SUPPLIED RECORDS:
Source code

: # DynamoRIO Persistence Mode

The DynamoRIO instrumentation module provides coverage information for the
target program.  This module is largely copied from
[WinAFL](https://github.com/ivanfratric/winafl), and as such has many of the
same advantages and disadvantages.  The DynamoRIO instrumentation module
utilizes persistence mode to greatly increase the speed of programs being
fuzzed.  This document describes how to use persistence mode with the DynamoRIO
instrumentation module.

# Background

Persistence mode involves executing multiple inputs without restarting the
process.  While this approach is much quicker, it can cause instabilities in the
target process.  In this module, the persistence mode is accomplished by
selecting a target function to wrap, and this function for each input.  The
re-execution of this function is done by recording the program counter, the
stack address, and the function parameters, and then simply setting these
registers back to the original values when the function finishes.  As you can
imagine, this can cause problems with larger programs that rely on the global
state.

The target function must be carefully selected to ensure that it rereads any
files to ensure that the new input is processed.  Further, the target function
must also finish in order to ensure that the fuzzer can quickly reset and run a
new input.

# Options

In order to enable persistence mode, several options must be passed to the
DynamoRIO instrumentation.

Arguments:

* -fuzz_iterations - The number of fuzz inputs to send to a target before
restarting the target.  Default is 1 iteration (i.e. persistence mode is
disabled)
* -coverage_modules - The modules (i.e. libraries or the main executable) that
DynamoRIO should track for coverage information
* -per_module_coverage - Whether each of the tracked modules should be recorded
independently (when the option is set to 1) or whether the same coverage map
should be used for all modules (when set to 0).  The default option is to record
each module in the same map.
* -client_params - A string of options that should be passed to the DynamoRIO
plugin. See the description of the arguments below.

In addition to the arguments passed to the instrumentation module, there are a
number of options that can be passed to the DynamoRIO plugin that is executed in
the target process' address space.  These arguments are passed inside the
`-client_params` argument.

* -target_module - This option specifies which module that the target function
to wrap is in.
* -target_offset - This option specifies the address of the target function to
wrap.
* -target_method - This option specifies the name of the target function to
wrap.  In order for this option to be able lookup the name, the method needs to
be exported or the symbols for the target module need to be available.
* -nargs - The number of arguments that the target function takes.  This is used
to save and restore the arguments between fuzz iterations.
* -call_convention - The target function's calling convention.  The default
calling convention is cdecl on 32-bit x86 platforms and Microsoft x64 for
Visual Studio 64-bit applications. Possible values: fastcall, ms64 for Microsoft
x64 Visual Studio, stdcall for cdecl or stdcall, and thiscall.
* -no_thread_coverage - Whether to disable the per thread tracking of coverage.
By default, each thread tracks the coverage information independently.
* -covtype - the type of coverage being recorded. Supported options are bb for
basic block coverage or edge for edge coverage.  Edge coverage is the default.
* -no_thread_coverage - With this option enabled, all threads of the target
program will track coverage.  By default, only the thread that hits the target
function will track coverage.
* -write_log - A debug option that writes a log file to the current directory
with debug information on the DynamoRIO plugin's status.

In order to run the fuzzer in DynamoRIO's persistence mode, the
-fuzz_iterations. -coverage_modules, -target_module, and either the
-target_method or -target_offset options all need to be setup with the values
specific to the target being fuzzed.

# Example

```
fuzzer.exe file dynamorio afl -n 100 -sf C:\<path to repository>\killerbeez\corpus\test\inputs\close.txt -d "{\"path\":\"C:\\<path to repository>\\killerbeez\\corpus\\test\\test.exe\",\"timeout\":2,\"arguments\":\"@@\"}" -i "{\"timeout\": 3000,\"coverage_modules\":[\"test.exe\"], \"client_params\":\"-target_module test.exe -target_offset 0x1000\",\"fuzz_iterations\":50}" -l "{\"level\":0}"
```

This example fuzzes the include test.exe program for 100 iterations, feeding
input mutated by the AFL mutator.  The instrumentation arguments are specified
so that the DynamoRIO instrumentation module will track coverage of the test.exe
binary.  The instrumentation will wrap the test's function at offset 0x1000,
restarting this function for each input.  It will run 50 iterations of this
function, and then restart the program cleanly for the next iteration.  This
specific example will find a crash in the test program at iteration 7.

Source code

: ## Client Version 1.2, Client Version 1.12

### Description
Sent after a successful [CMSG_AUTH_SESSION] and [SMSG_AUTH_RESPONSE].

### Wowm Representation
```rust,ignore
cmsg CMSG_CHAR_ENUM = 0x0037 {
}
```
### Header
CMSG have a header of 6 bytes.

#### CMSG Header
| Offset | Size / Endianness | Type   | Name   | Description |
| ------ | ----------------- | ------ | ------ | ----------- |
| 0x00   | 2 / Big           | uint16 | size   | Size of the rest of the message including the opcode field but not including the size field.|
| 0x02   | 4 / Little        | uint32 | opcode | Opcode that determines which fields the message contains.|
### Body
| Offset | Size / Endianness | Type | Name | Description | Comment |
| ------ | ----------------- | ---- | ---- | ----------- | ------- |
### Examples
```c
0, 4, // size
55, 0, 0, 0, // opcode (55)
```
* * *
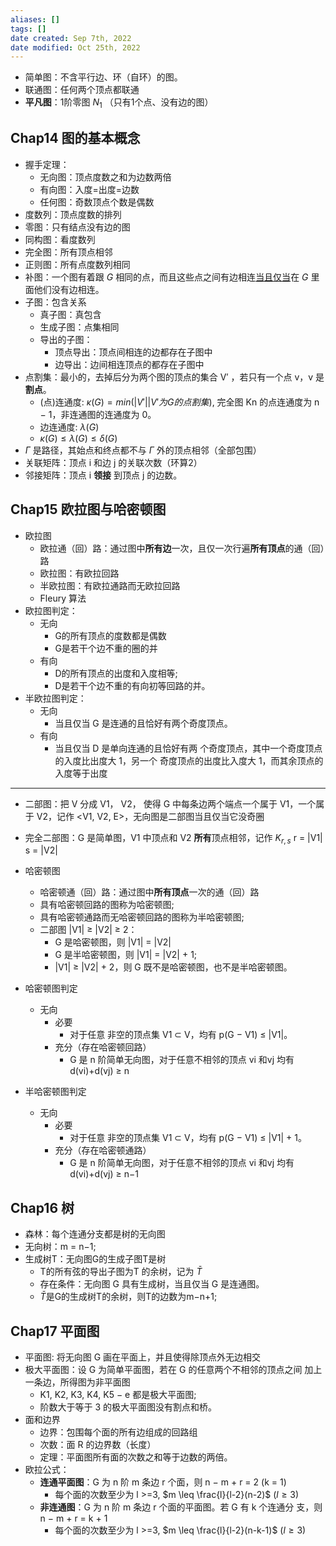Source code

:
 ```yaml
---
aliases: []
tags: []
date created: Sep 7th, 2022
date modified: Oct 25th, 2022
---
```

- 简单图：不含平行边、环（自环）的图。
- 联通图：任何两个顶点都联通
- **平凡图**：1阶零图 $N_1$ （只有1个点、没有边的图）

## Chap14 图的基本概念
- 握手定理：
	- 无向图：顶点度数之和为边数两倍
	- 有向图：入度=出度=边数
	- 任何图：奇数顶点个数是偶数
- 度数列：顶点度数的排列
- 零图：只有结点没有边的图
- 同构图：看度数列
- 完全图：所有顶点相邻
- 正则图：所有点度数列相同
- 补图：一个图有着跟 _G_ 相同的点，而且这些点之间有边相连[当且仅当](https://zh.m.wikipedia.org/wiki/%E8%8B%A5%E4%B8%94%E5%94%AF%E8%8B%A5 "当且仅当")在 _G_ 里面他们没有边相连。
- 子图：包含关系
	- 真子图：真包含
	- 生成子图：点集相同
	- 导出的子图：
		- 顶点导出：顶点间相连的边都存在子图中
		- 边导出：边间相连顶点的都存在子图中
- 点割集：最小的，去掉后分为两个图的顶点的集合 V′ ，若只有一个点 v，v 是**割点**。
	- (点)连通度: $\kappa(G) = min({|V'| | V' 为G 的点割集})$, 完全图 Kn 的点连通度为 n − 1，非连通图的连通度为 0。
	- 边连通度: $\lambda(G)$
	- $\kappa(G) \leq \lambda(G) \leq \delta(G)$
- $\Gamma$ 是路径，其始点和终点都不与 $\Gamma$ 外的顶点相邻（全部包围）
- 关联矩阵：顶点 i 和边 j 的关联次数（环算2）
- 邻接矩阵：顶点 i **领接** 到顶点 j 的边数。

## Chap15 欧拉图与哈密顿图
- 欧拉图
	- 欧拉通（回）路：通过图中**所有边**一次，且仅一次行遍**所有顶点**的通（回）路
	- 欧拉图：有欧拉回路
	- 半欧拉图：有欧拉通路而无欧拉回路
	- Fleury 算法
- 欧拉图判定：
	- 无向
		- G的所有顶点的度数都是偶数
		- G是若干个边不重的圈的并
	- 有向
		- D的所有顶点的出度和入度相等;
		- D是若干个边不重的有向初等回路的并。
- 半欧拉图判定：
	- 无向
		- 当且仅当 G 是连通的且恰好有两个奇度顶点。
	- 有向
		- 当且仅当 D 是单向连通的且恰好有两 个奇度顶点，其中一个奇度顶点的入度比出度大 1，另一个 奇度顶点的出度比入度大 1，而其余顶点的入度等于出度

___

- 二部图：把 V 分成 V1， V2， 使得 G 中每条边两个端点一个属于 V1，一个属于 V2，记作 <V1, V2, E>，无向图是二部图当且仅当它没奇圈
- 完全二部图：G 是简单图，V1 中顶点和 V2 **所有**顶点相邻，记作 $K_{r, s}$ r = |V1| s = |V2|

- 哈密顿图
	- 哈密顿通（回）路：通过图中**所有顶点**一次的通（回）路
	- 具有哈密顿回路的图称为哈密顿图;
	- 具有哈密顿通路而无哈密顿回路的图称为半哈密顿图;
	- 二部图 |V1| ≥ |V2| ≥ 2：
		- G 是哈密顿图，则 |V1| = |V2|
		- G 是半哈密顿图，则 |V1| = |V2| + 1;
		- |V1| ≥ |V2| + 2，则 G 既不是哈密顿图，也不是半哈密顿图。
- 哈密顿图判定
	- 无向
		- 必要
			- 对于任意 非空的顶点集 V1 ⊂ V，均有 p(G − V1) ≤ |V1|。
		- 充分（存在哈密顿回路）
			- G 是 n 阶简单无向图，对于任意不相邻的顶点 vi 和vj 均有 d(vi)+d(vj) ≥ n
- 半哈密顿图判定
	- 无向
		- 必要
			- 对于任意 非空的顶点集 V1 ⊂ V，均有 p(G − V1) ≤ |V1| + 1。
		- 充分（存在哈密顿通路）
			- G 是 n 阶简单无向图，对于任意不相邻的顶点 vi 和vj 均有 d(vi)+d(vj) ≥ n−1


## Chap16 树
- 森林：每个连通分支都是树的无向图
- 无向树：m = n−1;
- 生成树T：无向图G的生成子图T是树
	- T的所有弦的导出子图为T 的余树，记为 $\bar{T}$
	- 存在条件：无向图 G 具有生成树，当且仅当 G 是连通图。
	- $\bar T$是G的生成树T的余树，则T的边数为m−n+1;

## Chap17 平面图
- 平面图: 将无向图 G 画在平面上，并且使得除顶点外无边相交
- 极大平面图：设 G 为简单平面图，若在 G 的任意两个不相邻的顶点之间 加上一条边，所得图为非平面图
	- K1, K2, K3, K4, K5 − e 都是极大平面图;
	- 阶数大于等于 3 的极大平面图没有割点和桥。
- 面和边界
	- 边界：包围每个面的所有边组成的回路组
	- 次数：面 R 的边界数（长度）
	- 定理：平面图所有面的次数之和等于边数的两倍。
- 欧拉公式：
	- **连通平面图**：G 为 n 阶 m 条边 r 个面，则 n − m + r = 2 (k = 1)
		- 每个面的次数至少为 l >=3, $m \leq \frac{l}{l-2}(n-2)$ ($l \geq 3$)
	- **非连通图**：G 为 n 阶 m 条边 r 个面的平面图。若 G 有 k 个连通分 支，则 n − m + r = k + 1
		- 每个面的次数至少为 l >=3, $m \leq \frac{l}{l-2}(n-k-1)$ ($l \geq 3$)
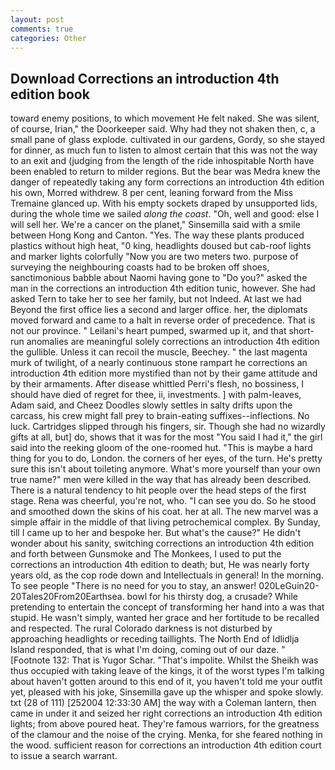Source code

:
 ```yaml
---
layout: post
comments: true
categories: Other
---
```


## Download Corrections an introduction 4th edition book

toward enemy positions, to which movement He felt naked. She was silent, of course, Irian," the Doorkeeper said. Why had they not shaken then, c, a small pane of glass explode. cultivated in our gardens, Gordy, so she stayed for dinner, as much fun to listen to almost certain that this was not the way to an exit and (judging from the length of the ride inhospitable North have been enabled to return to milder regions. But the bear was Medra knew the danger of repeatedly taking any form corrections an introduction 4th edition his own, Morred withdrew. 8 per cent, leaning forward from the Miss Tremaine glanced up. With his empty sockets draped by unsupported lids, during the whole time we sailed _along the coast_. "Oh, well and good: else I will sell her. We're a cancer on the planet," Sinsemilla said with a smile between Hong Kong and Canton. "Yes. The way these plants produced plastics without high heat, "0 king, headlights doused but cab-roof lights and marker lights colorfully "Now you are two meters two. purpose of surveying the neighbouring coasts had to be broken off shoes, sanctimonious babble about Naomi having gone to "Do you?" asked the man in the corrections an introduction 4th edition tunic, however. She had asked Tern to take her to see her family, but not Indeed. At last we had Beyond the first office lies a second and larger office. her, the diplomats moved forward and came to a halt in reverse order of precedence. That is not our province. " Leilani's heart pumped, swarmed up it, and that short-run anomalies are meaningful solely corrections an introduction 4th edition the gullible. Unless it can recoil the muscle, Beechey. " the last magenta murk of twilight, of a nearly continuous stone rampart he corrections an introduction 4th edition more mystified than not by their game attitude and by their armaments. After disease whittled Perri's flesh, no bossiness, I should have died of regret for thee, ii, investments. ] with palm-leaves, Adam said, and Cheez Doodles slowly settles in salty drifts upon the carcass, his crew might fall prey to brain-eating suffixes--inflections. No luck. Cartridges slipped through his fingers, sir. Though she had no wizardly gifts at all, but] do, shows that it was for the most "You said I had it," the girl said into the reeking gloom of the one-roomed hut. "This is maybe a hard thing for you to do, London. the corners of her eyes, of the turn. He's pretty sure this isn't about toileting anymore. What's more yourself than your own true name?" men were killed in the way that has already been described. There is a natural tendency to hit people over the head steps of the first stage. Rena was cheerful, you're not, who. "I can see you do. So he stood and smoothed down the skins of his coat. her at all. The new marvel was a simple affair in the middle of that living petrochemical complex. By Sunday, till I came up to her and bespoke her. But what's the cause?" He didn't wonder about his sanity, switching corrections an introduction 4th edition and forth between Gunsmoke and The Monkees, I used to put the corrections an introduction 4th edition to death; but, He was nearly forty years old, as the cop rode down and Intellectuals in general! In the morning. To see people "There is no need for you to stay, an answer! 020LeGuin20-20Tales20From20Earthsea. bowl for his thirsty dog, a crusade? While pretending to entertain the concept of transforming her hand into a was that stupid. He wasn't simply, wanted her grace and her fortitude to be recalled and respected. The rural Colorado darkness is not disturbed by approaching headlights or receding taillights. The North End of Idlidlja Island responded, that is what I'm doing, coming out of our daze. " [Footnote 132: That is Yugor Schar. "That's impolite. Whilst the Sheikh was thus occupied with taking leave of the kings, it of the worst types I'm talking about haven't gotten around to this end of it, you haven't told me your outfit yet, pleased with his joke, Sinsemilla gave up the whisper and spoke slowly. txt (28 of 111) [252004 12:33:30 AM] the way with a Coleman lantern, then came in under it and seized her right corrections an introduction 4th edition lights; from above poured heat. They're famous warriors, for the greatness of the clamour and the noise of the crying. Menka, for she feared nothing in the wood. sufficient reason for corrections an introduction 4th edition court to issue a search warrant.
---
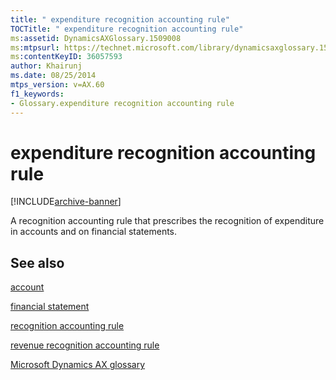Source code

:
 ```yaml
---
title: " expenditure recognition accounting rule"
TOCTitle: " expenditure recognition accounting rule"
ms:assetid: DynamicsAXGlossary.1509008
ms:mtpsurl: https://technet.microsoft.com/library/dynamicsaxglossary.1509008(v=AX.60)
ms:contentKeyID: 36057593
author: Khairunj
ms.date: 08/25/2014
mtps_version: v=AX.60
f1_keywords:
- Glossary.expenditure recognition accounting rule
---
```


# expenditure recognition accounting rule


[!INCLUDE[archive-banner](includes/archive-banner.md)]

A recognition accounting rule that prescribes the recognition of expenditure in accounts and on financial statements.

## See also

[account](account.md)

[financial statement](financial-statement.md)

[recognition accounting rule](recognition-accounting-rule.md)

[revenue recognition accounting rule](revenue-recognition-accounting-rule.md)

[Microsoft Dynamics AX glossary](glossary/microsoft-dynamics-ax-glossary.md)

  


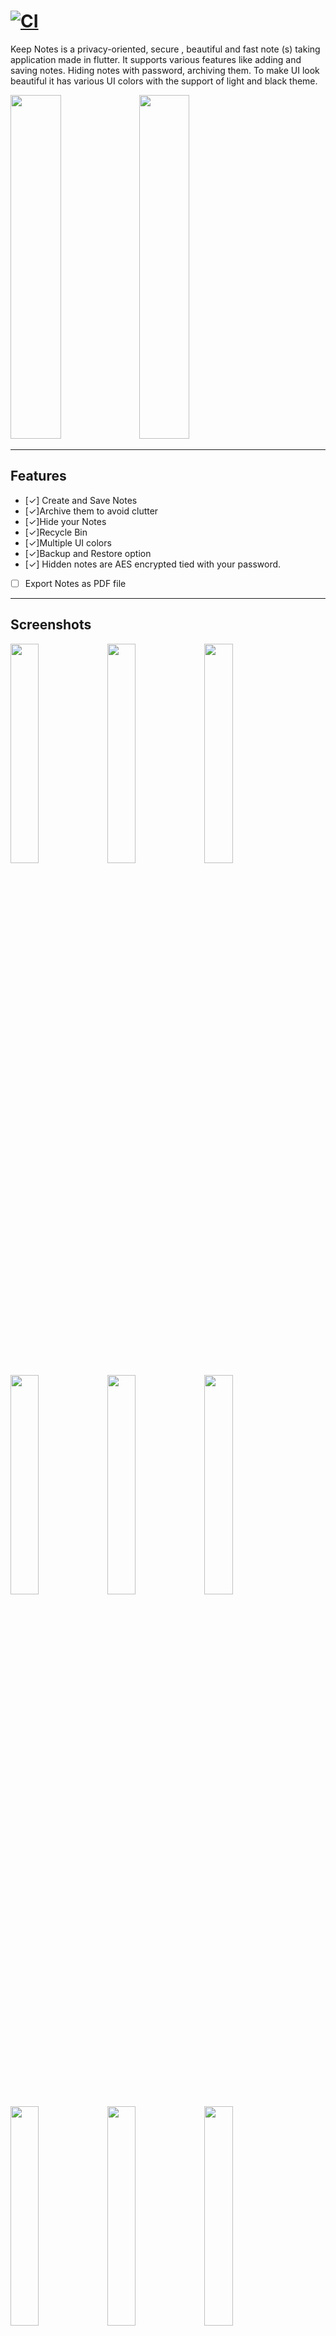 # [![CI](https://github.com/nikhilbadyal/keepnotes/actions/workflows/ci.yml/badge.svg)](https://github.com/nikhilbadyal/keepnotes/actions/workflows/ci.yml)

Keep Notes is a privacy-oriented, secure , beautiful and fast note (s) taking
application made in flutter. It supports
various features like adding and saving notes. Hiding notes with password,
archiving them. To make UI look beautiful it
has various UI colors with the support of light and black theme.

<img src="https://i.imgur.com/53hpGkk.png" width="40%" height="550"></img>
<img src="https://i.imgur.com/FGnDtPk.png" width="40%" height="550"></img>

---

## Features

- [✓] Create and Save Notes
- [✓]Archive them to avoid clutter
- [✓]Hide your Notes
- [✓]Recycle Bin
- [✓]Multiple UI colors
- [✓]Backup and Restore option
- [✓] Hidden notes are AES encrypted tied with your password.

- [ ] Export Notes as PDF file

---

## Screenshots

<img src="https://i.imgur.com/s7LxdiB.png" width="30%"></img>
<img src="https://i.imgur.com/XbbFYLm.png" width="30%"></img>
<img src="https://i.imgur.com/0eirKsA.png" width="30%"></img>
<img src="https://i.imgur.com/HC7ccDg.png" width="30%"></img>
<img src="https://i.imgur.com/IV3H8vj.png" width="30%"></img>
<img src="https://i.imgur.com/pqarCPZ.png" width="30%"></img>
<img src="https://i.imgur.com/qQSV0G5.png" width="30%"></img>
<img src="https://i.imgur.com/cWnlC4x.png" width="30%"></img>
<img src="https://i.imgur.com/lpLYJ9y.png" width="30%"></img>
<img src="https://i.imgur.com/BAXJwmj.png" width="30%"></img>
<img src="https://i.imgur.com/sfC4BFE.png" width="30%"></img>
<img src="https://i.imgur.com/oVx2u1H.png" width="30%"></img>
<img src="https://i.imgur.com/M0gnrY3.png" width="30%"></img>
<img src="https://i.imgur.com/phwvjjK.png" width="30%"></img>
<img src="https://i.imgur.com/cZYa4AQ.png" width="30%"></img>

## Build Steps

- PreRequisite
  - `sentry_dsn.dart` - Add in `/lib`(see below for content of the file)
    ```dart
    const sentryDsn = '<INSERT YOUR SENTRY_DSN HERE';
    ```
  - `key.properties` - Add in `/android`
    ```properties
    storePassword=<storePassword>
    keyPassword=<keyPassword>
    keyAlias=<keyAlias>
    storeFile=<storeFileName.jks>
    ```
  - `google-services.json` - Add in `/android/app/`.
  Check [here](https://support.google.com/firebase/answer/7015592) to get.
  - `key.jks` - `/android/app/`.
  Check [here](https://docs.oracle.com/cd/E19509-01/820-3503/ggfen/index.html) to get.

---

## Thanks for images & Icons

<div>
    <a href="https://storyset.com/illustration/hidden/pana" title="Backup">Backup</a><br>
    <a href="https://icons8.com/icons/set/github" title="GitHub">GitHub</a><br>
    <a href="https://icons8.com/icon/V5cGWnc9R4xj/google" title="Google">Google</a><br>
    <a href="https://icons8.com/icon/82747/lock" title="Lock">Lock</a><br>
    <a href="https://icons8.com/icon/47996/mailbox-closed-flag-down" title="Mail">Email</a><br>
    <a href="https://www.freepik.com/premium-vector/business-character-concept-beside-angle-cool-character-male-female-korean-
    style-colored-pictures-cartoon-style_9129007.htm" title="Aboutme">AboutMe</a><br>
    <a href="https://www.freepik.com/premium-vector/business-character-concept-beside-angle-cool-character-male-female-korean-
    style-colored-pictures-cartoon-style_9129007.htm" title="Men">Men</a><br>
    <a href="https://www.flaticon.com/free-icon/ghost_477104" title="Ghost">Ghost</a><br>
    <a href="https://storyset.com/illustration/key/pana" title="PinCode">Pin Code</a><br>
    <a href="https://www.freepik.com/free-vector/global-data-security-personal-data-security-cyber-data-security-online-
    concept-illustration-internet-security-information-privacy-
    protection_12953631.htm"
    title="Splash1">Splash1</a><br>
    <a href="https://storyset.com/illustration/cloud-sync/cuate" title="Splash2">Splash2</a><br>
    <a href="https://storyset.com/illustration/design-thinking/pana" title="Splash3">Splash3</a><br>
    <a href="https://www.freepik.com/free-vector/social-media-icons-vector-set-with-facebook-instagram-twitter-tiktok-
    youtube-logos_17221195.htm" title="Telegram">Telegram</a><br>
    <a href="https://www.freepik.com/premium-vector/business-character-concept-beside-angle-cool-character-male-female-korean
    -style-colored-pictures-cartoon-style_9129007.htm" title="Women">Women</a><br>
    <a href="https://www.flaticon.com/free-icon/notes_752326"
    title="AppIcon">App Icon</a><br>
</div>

WHAT TO DO:
Using the listing above, return all lines where the word "vector" occurs.

TASK SOLUTION:
    <a href="https://www.freepik.com/premium-vector/business-character-concept-beside-angle-cool-character-male-female-korean-
    <a href="https://www.freepik.com/premium-vector/business-character-concept-beside-angle-cool-character-male-female-korean-
    <a href="https://www.freepik.com/free-vector/global-data-security-personal-data-security-cyber-data-security-online-
    <a href="https://www.freepik.com/free-vector/social-media-icons-vector-set-with-facebook-instagram-twitter-tiktok-
    <a href="https://www.freepik.com/premium-vector/business-character-concept-beside-angle-cool-character-male-female-korean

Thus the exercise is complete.